### Assignment
Your answer must hold only the lines below from the line containing "in a slightly" through the line containing "and Spain while", each reproduced exactly.

^^^^

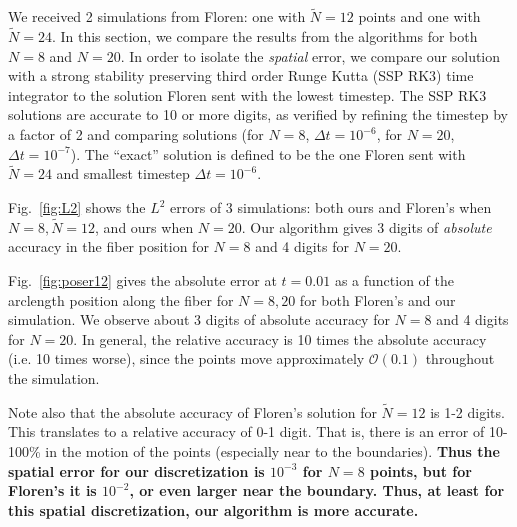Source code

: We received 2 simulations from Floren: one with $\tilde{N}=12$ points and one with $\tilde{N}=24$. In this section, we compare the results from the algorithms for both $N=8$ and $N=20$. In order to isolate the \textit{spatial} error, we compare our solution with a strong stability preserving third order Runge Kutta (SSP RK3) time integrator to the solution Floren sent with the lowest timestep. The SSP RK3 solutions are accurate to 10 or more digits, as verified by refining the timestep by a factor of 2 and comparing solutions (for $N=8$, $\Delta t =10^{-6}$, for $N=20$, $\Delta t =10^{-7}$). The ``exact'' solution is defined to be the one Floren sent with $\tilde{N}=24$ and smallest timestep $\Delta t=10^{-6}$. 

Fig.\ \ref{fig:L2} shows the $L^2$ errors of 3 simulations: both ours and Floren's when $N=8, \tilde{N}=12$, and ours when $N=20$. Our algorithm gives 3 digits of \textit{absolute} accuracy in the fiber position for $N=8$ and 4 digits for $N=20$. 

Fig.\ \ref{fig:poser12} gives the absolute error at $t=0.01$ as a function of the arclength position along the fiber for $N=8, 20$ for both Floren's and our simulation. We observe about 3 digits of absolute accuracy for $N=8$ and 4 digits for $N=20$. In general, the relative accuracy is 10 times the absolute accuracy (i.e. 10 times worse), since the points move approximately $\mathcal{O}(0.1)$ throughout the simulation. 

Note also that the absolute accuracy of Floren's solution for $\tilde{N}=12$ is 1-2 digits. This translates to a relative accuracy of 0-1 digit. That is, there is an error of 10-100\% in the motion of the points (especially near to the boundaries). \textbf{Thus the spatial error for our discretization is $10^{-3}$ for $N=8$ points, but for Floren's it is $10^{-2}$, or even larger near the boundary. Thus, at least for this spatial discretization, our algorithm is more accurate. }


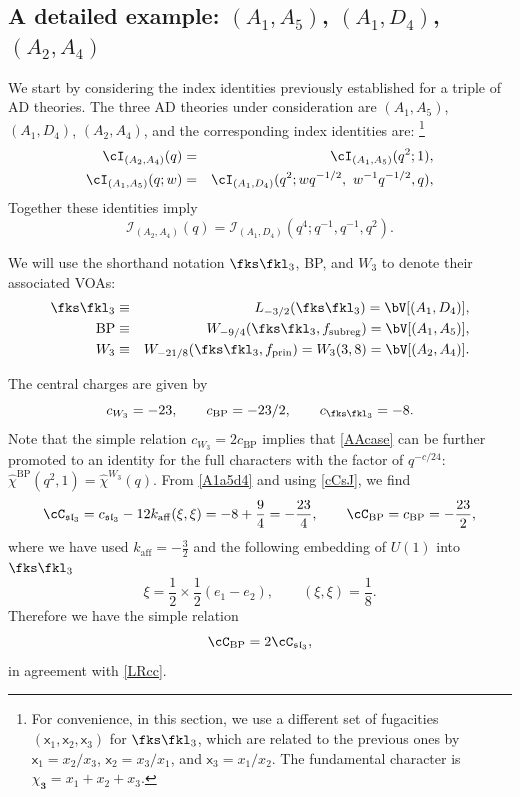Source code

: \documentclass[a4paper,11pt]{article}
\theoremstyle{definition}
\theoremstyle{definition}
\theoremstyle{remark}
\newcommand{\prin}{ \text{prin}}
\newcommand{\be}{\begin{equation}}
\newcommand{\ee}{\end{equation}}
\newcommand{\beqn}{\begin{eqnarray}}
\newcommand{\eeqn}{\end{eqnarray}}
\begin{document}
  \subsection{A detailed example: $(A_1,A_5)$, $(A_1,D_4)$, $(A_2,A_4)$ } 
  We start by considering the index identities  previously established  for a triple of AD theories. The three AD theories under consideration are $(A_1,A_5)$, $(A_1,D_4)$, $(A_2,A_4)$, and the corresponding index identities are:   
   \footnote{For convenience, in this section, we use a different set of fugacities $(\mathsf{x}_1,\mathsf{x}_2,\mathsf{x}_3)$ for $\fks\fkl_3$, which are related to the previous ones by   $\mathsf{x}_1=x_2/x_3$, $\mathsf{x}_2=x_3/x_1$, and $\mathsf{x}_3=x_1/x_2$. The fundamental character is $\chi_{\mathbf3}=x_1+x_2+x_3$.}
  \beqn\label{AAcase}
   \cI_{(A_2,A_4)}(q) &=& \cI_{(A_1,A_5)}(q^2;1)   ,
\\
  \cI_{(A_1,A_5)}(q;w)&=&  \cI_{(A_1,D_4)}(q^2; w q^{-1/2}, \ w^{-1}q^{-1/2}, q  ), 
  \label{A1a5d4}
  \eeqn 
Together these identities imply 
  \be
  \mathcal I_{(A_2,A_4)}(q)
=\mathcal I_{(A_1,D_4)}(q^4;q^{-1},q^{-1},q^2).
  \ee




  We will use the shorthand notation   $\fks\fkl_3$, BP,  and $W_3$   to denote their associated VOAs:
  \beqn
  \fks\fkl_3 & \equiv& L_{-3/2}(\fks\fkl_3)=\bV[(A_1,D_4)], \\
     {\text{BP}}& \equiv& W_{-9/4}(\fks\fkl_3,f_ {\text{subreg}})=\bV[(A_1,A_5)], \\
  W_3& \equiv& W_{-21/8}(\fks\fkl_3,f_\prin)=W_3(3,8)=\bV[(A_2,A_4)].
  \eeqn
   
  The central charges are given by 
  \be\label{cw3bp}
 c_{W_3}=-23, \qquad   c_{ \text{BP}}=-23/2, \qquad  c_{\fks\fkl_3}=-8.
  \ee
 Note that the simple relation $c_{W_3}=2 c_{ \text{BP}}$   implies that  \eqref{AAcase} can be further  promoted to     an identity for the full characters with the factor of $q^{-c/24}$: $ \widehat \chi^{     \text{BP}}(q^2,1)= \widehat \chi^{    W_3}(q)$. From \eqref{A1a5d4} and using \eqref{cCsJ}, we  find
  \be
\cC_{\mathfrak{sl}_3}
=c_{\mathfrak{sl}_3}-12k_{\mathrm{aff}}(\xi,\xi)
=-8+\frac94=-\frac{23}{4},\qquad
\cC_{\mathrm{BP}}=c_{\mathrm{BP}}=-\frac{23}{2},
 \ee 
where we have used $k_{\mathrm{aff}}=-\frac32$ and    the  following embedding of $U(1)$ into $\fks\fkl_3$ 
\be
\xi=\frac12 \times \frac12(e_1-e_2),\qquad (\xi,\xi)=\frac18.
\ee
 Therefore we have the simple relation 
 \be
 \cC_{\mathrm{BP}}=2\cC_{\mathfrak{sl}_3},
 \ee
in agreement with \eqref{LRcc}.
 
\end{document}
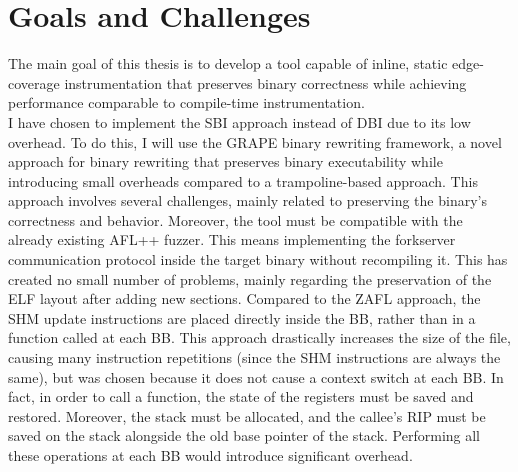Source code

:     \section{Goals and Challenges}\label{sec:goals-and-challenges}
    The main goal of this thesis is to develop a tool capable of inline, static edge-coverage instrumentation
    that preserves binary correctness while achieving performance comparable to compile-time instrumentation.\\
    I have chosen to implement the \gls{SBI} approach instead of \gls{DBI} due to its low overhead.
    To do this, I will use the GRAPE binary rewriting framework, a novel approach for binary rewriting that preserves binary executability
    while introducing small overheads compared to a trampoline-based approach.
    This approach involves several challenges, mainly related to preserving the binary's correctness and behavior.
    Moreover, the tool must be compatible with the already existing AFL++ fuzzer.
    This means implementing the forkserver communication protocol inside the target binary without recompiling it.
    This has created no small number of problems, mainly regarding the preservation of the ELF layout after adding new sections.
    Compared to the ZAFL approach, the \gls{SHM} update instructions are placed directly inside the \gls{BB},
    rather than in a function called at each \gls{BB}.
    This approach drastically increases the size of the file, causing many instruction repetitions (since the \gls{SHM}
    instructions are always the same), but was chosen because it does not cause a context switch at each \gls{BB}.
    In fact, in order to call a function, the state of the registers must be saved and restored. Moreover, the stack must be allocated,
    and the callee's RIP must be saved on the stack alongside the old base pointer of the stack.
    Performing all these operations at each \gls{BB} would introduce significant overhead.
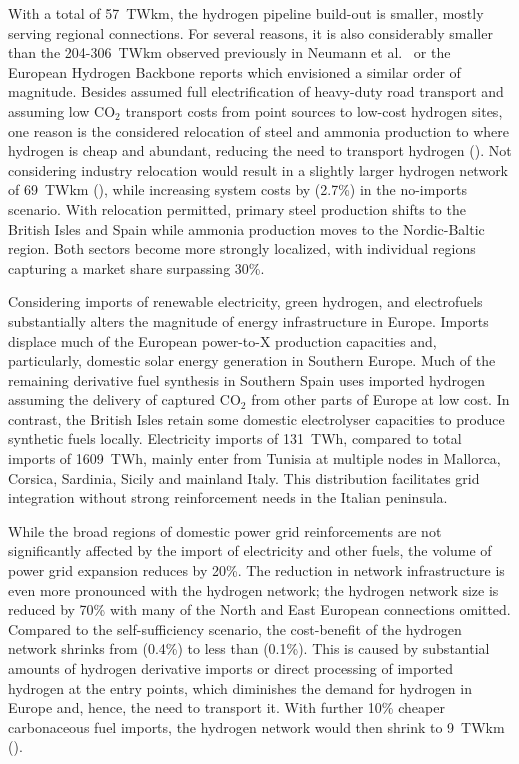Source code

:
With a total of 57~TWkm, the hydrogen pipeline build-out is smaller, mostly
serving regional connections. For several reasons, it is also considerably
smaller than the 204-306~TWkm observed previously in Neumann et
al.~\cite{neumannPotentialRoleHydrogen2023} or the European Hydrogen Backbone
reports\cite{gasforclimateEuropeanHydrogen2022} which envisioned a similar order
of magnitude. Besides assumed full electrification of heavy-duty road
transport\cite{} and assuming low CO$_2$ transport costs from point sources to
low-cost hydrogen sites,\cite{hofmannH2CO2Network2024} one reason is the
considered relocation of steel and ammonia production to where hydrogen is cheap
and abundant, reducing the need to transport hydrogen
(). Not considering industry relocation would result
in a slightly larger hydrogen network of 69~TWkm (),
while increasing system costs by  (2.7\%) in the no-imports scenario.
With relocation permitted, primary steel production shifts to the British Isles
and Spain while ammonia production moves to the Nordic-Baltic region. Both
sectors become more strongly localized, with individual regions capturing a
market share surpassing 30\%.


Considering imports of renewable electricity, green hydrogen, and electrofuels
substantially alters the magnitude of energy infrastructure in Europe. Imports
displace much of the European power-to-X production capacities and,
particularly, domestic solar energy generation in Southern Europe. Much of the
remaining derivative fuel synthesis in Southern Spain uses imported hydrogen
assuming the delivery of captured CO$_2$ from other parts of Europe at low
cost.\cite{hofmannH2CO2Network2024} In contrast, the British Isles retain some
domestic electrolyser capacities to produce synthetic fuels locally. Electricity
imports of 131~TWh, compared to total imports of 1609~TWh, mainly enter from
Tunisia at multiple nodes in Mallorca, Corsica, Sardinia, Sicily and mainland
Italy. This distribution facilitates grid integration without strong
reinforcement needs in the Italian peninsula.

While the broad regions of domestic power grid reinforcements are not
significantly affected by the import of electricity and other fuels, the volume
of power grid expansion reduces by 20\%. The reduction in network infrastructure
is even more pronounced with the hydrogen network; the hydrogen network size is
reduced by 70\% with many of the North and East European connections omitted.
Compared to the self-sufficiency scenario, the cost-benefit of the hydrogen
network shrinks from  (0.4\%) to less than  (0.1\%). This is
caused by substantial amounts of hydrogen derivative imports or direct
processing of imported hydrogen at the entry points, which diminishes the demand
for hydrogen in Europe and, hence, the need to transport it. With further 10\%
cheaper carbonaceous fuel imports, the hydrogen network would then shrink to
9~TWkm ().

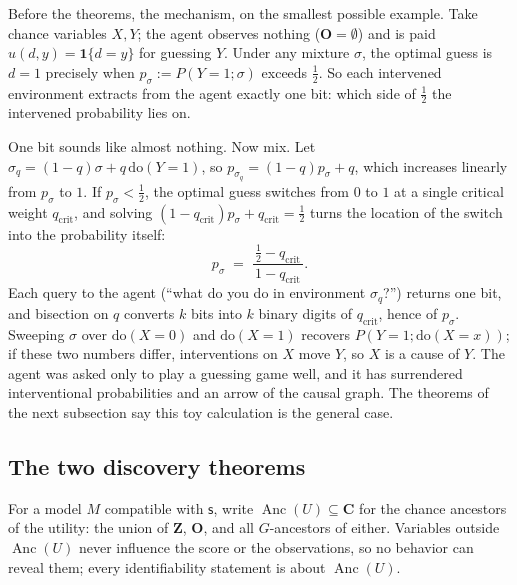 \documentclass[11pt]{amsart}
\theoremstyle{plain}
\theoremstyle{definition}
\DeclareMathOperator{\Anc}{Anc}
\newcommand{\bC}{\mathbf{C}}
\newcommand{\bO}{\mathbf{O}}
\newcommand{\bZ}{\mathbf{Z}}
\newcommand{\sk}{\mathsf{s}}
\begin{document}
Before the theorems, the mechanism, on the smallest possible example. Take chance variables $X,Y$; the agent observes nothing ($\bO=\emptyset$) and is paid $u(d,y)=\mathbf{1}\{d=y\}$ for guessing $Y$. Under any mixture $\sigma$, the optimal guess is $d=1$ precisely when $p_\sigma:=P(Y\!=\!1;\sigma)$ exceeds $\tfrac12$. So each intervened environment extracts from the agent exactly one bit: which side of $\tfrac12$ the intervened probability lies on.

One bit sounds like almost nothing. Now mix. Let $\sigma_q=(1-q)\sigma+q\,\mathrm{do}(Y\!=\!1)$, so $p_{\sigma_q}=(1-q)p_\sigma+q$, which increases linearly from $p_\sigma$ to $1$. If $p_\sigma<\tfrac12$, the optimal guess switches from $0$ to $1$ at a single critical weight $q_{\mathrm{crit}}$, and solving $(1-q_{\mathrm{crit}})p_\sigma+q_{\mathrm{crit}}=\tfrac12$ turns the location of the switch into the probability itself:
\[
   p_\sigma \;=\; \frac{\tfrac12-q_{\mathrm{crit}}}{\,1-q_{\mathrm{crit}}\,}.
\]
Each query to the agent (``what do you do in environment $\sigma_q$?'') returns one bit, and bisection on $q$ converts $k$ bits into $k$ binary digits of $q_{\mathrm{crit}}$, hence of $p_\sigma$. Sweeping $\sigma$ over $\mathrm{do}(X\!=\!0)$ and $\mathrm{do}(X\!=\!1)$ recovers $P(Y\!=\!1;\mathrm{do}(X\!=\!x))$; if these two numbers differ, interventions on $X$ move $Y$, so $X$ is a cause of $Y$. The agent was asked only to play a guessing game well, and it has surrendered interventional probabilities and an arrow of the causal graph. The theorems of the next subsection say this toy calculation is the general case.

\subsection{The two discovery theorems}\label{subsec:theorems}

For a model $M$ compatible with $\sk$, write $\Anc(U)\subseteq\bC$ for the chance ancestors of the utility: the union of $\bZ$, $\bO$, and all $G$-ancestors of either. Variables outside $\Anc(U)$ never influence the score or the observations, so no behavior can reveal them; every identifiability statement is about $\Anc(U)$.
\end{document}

^^^^

### Answer to this task
in a slightly larger hydrogen network of 69~TWkm (),
while increasing system costs by  (2.7\%) in the no-imports scenario.
With relocation permitted, primary steel production shifts to the British Isles
and Spain while ammonia production moves to the Nordic-Baltic region. Both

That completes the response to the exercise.